- Task material:
---*---
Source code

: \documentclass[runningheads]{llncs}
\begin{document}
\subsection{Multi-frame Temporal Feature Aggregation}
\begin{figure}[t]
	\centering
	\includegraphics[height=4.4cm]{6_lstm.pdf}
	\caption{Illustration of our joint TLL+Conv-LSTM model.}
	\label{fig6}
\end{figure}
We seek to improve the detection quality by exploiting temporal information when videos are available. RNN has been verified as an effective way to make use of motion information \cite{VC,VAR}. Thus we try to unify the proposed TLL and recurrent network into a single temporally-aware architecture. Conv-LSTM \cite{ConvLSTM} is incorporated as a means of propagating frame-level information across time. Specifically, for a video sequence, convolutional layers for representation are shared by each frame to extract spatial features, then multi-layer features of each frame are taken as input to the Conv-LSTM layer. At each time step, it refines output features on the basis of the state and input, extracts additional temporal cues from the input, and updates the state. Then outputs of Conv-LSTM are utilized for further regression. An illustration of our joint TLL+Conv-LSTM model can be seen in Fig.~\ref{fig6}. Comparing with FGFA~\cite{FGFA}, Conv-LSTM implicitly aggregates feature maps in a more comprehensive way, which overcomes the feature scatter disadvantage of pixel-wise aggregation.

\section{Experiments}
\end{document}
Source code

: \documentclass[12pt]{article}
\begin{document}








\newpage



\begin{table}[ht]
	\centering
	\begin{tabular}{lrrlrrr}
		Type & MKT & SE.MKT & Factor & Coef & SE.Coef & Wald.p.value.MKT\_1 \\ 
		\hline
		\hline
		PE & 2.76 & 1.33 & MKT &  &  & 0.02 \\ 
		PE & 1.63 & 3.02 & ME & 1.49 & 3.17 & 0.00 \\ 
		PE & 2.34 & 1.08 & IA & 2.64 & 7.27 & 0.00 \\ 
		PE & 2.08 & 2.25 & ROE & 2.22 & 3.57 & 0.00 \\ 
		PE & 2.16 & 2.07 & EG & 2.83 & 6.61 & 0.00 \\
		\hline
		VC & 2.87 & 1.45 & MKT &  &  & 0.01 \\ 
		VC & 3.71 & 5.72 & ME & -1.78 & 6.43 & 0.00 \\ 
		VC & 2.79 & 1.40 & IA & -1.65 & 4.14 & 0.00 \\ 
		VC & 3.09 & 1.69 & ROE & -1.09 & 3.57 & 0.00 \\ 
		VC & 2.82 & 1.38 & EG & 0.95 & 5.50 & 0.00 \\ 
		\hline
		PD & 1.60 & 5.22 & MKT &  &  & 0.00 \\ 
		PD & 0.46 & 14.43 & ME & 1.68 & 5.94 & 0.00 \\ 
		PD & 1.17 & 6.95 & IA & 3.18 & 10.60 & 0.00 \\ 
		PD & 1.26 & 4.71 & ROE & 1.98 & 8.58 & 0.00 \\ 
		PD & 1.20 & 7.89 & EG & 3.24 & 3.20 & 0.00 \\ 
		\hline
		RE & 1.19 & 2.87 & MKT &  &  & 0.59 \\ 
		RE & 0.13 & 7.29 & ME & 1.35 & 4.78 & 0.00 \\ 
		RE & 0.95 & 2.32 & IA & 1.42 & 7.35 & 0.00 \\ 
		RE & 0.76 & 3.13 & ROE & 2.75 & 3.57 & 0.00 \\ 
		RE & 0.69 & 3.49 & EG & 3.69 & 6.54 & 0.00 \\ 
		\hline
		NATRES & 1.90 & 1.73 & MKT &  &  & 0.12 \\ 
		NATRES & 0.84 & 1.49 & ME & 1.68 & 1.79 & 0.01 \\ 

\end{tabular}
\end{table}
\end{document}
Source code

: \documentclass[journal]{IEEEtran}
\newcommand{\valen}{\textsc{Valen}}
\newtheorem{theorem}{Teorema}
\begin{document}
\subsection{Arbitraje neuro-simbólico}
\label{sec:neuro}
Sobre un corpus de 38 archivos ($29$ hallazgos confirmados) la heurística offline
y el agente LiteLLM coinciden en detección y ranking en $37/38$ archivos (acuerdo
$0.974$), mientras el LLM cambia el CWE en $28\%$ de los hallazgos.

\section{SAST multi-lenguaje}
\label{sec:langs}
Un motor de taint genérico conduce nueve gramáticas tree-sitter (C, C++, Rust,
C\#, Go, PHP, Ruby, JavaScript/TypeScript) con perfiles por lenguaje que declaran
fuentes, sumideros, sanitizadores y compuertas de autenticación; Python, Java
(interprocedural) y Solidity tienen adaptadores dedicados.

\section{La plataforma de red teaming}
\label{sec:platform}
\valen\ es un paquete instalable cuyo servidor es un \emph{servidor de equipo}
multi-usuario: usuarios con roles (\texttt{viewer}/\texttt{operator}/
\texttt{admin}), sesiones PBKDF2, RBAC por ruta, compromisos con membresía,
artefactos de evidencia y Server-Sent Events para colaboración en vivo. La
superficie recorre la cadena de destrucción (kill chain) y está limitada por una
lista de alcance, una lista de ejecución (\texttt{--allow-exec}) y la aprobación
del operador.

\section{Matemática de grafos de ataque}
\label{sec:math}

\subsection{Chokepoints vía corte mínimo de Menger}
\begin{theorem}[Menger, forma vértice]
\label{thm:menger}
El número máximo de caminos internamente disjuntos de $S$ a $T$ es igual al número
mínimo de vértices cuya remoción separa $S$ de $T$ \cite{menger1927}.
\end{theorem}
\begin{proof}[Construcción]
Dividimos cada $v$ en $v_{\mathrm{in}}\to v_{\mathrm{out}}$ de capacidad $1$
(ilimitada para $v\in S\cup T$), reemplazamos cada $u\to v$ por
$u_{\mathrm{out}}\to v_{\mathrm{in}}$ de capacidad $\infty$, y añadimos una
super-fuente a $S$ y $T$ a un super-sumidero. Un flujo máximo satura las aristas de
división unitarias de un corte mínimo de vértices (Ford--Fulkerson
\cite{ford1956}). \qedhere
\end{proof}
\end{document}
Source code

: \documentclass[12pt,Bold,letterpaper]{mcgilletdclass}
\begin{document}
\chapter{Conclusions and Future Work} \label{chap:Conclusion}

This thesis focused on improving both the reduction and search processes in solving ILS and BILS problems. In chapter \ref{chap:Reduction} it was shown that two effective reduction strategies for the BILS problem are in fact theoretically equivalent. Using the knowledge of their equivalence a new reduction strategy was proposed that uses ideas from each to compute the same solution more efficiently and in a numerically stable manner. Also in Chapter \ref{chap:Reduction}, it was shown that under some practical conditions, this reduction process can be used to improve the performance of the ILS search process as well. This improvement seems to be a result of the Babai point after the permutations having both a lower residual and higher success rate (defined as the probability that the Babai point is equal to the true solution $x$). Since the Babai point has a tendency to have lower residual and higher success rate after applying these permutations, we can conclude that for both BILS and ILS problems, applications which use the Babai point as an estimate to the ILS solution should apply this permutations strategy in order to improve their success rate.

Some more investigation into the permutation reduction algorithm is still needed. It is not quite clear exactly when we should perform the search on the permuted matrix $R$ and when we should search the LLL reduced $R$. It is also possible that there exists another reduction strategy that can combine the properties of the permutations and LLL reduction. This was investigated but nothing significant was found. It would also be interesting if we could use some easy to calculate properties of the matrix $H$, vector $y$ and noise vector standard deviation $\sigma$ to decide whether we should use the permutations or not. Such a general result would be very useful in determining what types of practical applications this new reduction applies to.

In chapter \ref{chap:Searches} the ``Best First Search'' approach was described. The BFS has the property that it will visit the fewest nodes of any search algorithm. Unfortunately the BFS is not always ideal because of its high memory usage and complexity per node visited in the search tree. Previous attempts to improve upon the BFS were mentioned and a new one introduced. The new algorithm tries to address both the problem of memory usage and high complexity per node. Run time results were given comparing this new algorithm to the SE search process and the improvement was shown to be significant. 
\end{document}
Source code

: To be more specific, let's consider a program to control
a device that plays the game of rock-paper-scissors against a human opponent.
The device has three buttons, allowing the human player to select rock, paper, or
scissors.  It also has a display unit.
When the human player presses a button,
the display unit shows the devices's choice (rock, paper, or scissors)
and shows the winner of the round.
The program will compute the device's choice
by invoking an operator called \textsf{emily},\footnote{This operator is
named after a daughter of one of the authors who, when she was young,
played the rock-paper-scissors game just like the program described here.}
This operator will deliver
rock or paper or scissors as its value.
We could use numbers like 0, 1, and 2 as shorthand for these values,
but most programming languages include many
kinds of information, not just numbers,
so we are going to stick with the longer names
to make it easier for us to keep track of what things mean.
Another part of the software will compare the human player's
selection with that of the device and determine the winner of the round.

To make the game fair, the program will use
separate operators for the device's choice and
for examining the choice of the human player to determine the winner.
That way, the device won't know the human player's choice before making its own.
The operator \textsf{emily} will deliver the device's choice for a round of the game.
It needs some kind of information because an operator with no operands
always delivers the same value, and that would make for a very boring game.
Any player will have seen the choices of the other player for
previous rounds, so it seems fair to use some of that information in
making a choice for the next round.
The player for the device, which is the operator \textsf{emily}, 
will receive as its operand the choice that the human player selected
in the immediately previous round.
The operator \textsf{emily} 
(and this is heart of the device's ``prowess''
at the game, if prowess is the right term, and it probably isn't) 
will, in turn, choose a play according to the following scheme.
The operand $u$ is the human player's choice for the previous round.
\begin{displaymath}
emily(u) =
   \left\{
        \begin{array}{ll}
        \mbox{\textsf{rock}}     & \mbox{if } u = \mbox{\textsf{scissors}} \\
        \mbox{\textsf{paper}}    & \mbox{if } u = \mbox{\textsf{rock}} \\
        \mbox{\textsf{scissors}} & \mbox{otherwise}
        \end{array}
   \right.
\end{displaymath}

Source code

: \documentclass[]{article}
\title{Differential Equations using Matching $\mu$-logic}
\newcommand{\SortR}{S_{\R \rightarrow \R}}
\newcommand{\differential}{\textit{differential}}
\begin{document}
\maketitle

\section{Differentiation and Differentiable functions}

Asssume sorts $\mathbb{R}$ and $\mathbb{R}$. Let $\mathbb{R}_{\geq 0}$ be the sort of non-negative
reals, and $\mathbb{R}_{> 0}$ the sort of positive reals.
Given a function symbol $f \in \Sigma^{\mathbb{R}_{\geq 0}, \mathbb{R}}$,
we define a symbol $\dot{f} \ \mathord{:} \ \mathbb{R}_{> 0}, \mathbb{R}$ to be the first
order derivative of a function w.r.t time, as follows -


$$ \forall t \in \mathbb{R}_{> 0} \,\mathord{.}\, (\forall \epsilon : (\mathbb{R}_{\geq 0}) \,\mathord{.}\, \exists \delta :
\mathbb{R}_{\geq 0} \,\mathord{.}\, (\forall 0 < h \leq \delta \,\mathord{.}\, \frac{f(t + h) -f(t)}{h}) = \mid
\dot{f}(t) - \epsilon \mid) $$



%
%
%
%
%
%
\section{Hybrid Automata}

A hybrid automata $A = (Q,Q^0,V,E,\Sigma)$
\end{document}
---*---
- Task objective: Would you give the number of lines in this listing that include "cite"? Only the number, please.

- Answer to the exercise: 3